"There's a lot of discussion in the literature about how damaged DNA is recognized by the repair enzymes," said Maciej Haranczyk, a staff scientist at the Department of Energy's Pacific Northwest National Laboratory in Richland, Wash. "The current picture is that some enzymes bend damaged DNA in order to repair altered fragments. But no one knew why damaged DNA was more susceptible to bending."
Haranczyk and colleagues' simulation, reported Sunday at the American Chemical Society national meeting, offers an explanation. First, they programmed a chemical change to an intact DNA fragment. As with real DNA, the simulated molecule's backbone became distorted and its base pairs displaced. The structural change corresponded with a change in the molecule's shape, in its energy and how electric charges are distributed throughout the molecule.

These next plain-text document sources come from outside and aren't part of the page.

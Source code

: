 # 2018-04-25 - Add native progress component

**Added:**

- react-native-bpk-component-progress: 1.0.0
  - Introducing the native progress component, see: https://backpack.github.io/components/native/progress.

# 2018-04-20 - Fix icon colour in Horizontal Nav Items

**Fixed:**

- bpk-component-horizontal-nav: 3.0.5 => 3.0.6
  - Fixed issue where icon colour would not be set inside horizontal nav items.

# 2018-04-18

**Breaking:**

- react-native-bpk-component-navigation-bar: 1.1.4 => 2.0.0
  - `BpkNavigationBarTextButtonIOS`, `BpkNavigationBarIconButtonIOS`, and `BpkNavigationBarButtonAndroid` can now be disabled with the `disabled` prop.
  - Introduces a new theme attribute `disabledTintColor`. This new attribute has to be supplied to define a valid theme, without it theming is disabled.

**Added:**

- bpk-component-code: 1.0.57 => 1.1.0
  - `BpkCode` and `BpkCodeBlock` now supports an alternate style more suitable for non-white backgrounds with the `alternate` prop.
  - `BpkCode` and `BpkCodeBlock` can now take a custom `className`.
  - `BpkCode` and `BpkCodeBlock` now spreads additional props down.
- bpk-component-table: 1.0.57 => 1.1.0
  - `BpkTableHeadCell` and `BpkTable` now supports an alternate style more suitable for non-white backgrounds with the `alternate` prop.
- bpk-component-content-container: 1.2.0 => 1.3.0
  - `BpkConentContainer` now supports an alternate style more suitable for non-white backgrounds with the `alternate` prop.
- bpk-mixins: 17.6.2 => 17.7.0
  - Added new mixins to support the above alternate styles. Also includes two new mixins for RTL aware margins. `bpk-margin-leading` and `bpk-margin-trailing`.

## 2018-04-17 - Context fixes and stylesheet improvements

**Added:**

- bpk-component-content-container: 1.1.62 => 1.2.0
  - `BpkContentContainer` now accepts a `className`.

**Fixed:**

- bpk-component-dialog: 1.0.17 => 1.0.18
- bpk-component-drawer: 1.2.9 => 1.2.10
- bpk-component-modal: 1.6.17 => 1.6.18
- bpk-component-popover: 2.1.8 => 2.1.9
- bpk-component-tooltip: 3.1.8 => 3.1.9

"All these features are significant in enzymatic recognition of the damaged site," Haranczyk said. "In our model, damage triggers a reorganization of the sugar-phosphate in the DNA's backbone such that the DNA becomes thinner. In damaged DNA, negatively charged phosphate groups migrate along the axis of the DNA, and that allows the molecule to bend easily. We believe it is this difference in the damaged and intact DNA that the enzymes recognize."
Haranczyk said this was the first quantum chemistry simulation to survey such a large biological system--in this case, a DNA fragment made up of 350 atoms. "With a system so big, one can't do this kind of work without a supercomputer. Fortunately, we had access to one of the world's 10 most powerful computers," housed at the W.R. Wiley Environmental Molecular Sciences Laboratory on the PNNL campus.